From concrete subcontractors to carpenters, these builders average approximately $47 per hour or $98,000 per year. Rates fluctuate based on carpentry skills and crew management experience.
For technology focused subcontractors handling duties like smart building systems, $35 per hour or $74,000 annually serves as a decent benchmark. Expertise with cutting-edge tech can drive salaries higher.
CPAs or accounting pros help general contractors with financial management, typically earning around $31 per hour or $65,000 per year. High-level certified accountants may make up to $150,000 annually.
Trades like HVAC technicians, plumbers, and landscapers generally earn $29 per hour or $62,000 per year as subcontractors. Industry certifications provide leverage when negotiating pay.
Other Elements That Can Boost Subcontractor Earnings
Base hourly rates or salaries only tell part of the story when it comes to total subcontractor compensation. Here are some other ways subs can increase their earnings:
Construction often requires 50+ hour weeks. Make sure you discuss overtime rates with the general contractor upfront. Time and a half is pretty standard for any hours worked over 40 per week.
Many subcontractors are self-employed, so benefits like health insurance and retirement savings accounts aren’t guaranteed. Negotiate contributions for medical, dental, disability insurance, etc. if possible.
For larger, longer-term projects, subs can negotiate performance bonuses for meeting key milestones or finishing under budget/ahead of schedule. Retention bonuses upon project completion are also common.
If you’ll incur travel, lodging, or meal expenses as part of the job, make sure to clarify reimbursement rates for those costs.
Paid Time Off
Sick days, personal leave, and vacation aren’t legally required for subcontractors. But you can still try to build some paid days off into your contract.
What Impacts Negotiating Power and Earning Potential?

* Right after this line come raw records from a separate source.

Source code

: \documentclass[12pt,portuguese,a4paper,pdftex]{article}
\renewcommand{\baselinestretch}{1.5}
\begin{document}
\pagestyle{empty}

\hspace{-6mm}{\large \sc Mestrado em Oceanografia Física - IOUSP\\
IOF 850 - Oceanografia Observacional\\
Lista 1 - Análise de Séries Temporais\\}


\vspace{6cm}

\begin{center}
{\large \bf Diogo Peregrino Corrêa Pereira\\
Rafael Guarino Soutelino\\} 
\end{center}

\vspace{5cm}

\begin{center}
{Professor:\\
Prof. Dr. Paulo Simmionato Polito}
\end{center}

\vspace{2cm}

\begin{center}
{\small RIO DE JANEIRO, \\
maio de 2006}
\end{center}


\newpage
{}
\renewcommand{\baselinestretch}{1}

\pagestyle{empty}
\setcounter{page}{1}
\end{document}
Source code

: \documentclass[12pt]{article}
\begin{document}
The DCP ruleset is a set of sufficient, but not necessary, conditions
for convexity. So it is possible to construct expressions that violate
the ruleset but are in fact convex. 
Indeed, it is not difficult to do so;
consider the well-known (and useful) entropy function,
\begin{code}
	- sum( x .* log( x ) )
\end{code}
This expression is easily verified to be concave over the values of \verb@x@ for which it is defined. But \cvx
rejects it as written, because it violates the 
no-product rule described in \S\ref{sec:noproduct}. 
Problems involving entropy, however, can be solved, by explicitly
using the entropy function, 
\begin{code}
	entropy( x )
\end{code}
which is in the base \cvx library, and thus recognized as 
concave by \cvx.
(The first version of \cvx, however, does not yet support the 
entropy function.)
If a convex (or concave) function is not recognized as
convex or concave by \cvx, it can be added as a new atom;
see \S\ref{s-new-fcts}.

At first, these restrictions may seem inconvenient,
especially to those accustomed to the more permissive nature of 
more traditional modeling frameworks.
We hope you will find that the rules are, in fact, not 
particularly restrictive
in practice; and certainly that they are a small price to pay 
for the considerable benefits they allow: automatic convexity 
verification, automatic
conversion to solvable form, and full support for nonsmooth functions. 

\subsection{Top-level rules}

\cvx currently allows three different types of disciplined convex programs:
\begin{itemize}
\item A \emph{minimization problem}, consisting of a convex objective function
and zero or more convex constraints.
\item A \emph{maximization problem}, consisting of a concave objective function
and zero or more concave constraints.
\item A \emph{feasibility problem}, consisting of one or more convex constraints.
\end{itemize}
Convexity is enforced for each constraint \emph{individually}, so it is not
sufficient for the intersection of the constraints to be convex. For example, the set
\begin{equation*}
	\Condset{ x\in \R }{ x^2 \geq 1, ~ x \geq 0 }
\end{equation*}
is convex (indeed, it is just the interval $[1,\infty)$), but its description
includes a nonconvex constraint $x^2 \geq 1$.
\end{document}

As you navigate the process of determining fair pay as a subcontractor or general contractor hiring subs, keep the following key factors in mind:
Subs with longer histories in their trade have greater credibility to demand higher compensation. Specific experience with specialized aspects of a job also helps.
A respected sub with numerous referrals and proven results can justify higher pay. Reference past successes to support negotiations.
Skills & Certifications
Special training and advanced certifications allow subcontractors to take on higher-value tasks. Seek certs that set you apart when discussing wages.
Subcontractors with strong professional networks and repeat contractor relationships have more leverage in pay discussions.
Learn tactics like building rapport, discovering motivations, and finding common ground to master pay rate negotiations.
When contractor demand exceeds subcontractor supply locally, subs can better negotiate higher compensation.
To Wrap It All Up…
Determining fair pay for subcontractors is a complex dance with many variables. As you saw, rates fluctuate based on location, project type, skills, and more. But arming yourself with objective data, building relationships, and negotiating mindfully can help both subs and general contractors agree on equitable deals.
Patience, empathy, and clear communication—not just crunching numbers—are key to making sure both sides feel good about compensation. Approach negotiations as collaborators, not adversaries. When subs and general contractors operate in respect and transparency, it leads to better outcomes for everyone involved.
Hopefully this overview gave you some useful benchmarks and strategies to feel confident navigating your next subcontractor pay discussion. Best of luck sealing a deal that works for all!